Here are key reports to help aid the financial health of your business. Monitoring these reports can make the difference between failure and success to your business. These are the must-have reports that are critical to every business:
To view a “snapshot” of the assets, liabilities, and net worth of a business, look at the balance sheet. This statement displays what a business owns—its assets, what it owes, its liabilities—and what it is worth on paper. Since assets and liabilities can change almost daily, this financial statement is accurate as of its date only, making the strength and health of the small business clear and easily understood at that date.
Also called the profit and loss statement, the income statement displays the revenues and expenses of a small business over a time period. Unlike the balance sheet, which displays a picture of the business at a point in time, the income statement covers time frames, e.g., one month, four months, six months, or one year. This financial statement explains the success or failure of day-to-day operations, noting the revenues received and costs to operate the company to generate the reported income.
Statement of Cash Flows
Cash flow is often the most important component of having a successful small business. Projecting and recording the sources and uses of the cash a company receives is key to managing the businesses critical cash flow. For a newer small business, cash flow is more important than assets or profits. Unlike large corporations, small businesses seldom have “deep pockets.” The statement of cash flows benefits businesses by showing how much cash is flowing in, where it comes from, and how the business is using it.

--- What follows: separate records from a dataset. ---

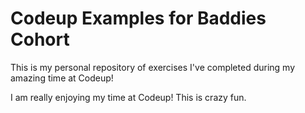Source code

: # Codeup Examples for Baddies Cohort

This is my personal repository of exercises I've completed during my amazing time at Codeup!

I am really enjoying my time at Codeup!  This is crazy fun.
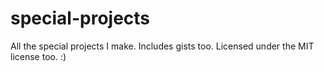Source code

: # special-projects
All the special projects I make. Includes gists too. Licensed under the MIT license too. :)
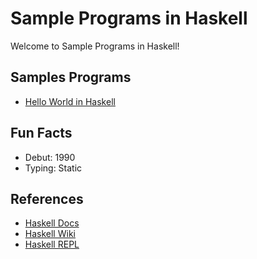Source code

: # Sample Programs in Haskell

Welcome to Sample Programs in Haskell!

## Samples Programs

- [Hello World in Haskell](https://therenegadecoder.com/code/hello-world-in-haskell/)

## Fun Facts

- Debut: 1990
- Typing: Static

## References

- [Haskell Docs](https://www.haskell.org/)
- [Haskell Wiki](https://en.wikipedia.org/wiki/Haskell_(programming_language))
- [Haskell REPL](https://repl.it/languages/haskell)
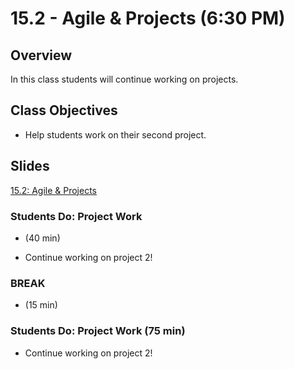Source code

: # 15.2 - Agile & Projects (6:30 PM)

## Overview

In this class students will continue working on projects.

## Class Objectives

* Help students work on their second project.

## Slides

[15.2: Agile & Projects](https://docs.google.com/presentation/d/1T7rSHI5Jpg6aE0OR7HhiJy4VEKcO8lm2eSwTUj5Wml8/edit?usp=sharing)

### Students Do: Project Work

 - (40 min)

* Continue working on project 2!

### BREAK

 - (15 min)

### Students Do: Project Work (75 min)

* Continue working on project 2!



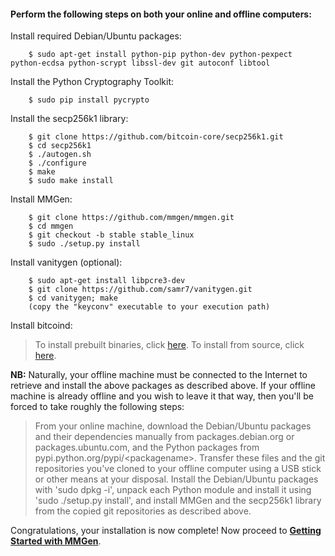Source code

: #### Perform the following steps on both your online and offline computers:

Install required Debian/Ubuntu packages:

		$ sudo apt-get install python-pip python-dev python-pexpect python-ecdsa python-scrypt libssl-dev git autoconf libtool

Install the Python Cryptography Toolkit:

		$ sudo pip install pycrypto

Install the secp256k1 library:

		$ git clone https://github.com/bitcoin-core/secp256k1.git
		$ cd secp256k1
		$ ./autogen.sh
		$ ./configure
		$ make
		$ sudo make install

Install MMGen:

		$ git clone https://github.com/mmgen/mmgen.git
		$ cd mmgen
		$ git checkout -b stable stable_linux
		$ sudo ./setup.py install

Install vanitygen (optional):

		$ sudo apt-get install libpcre3-dev
		$ git clone https://github.com/samr7/vanitygen.git
		$ cd vanitygen; make
		(copy the "keyconv" executable to your execution path)

Install bitcoind:

> To install prebuilt binaries, click [here][01].  To install from source,
> click [here][02].

**NB:** Naturally, your offline machine must be connected to the Internet to
retrieve and install the above packages as described above.  If your offline
machine is already offline and you wish to leave it that way, then you'll be
forced to take roughly the following steps:

> From your online machine, download the Debian/Ubuntu packages and their
> dependencies manually from packages.debian.org or packages.ubuntu.com, and the
> Python packages from pypi.python.org/pypi/&lt;packagename&gt;.  Transfer these
> files and the git repositories you've cloned to your offline computer using a
> USB stick or other means at your disposal.  Install the Debian/Ubuntu packages
> with 'sudo dpkg -i', unpack each Python module and install it using 'sudo
> ./setup.py install', and install MMGen and the secp256k1 library from the
> copied git repositories as described above.

Congratulations, your installation is now complete!  Now proceed to [**Getting
Started with MMGen**][gs].

[01]: Install-Bitcoind
[02]: Install-Bitcoind-from-Source-on-Debian-or-Ubuntu-Linux
[gs]: Getting-Started-with-MMGen
[03]: https://pypi.python.org/packages/source/p/pexpect/pexpect-3.1.tar.gz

Statement of Stockholders Equity
If you are a publicly held company, then you will also generate a statement of stockholders equity. Stockholders equity represents the ownership interests of a business entity’s equity owners, mainly the owners’ contributed capital, and the retained earnings that an entity has accumulated for its owners over the years. A statement of stockholders equity details the changes within the equity section of the balance sheet over a designated period of time. The statement is particularly useful for revealing stock sales and repurchases by the reporting entity; a publicly held company in particular may engage in these activities on an ongoing basis.
According to James L. Cousin II, CPA, M.B.A.; chief financial officer and vice president of Business Strategy of Association of periOperative Registered Nurses Inc., “Financials tell a story, especially when you have comparative financial results. They let you know how management is managing cash, how it’s growing, how they are using their assets and how they are being funded to operate (from its profits, from outside investors, or from debt). You can learn about the philosophy of management (how risk averse they are and their ability to grow).”